Roaming The Rinks

One hockey fan's journey to the arenas of North America

Tate Rink - Home of the Army Black Knights


October 25, 2009 - West Point, New York

There's always something cool and sentimental about seeing one of the service academies play a game in any sport.  In this case the destination was clearly more important that the game itself.  A sunday afternoon game at West Point fit my schedule nicely, and although Army is not really know for their hockey prowess Tate Rink has been a must see on my list since starting this site.  The Military Academy takes up a large piece of land just west of the Hudson River.  I obtained directions from a couple different sites, but am glad I left early as the first gate to the base which the internet led me to was a military only entrance.  I ended up at the visitors center of the campus, and checked out the large gift shop.  I was surprised to see that the visitors center was extremely crowded, and with Asian tourists at that.  After entering a security checkpoint, having the trunk of my car searched, and being questioned on my destination I was on my way to the arena, which sits up on a hill away from the rest of the academy, and surrounded by the other buildings which make up the sports complex, including the football stadium across the street.  Security is certainly understandable as this is a military base, so I am just passing on a piece of advice to allow plenty of time when planning your travels to the game. 
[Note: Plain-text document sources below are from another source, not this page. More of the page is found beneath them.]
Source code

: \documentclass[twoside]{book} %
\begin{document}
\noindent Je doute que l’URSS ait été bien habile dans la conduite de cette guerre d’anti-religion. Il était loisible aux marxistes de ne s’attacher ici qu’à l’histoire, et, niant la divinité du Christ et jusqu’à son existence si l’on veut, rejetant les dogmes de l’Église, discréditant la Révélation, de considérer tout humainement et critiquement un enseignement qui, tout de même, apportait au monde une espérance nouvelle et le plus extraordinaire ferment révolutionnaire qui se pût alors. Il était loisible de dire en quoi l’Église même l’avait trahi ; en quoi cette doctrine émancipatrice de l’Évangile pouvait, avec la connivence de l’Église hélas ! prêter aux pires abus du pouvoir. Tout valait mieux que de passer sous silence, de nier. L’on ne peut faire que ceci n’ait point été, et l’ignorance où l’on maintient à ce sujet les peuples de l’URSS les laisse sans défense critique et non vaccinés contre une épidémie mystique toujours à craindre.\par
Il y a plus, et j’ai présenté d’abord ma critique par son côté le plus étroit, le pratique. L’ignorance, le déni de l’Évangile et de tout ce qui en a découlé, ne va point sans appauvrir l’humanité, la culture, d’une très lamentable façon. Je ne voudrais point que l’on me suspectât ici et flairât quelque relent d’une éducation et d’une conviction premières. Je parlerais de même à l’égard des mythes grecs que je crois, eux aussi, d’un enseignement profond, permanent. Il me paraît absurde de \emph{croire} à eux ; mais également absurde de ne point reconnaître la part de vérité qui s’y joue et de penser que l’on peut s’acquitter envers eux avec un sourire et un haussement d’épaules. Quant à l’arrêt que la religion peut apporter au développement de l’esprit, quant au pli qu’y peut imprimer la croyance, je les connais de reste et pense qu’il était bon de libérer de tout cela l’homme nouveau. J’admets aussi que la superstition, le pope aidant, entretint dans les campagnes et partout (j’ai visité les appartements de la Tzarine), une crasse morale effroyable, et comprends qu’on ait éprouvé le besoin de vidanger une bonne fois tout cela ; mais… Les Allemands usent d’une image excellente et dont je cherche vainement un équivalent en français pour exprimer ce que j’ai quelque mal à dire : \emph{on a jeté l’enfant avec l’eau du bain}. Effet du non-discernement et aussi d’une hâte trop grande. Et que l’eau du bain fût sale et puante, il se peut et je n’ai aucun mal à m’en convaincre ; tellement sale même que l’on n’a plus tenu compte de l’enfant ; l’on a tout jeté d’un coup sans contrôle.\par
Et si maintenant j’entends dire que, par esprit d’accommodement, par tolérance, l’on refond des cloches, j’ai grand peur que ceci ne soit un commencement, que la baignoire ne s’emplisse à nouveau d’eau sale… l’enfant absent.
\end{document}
Tate Rink opened for the 1985 hockey season, and is housed in the Holleder Center, which is the bulding which houses both Tate Rink, and Christl Arena, which is Army's basketball arena.  Parking for the arena is a pretty good walk away, as you park in a lot above the football stadium, but it is free, so the walk is not a big deal.  The enterior of the building is concrete with a glass entryway which leads to the ticket office.  The entire building is built into the side of a pretty steep hill.  The basketball and hockey arenas are offset, and share the same concourse and concession area.  A very reasonable 10 bucks got me a ticket for today's game against Mercyhurst.  To get to the arena itself you go up a staircase from the lower level and are on the concourse.  There are glass windows which look out from the front side of the building and overlook the adjacent football practice field.  The hallways on the concourse and staircase itself are all a tribute to Army tradition with photos of the past teams, and even a photo of the old Army arena Smith Rink which housed the team for over 50 years until 1985.  There are the usual concessions and a merchandise table on the concourse.  The main concourse area sits at one end of the rink and there is a window overlooking the ice surface and the steep seating which runs down both sides of the rink.  To get to your seats you take one of the long hallways which run down each side.  The front side has large glass windows as mentioned, the back side has smaller windows.  It is there that you can clearly see that the building was built into the side of a hill.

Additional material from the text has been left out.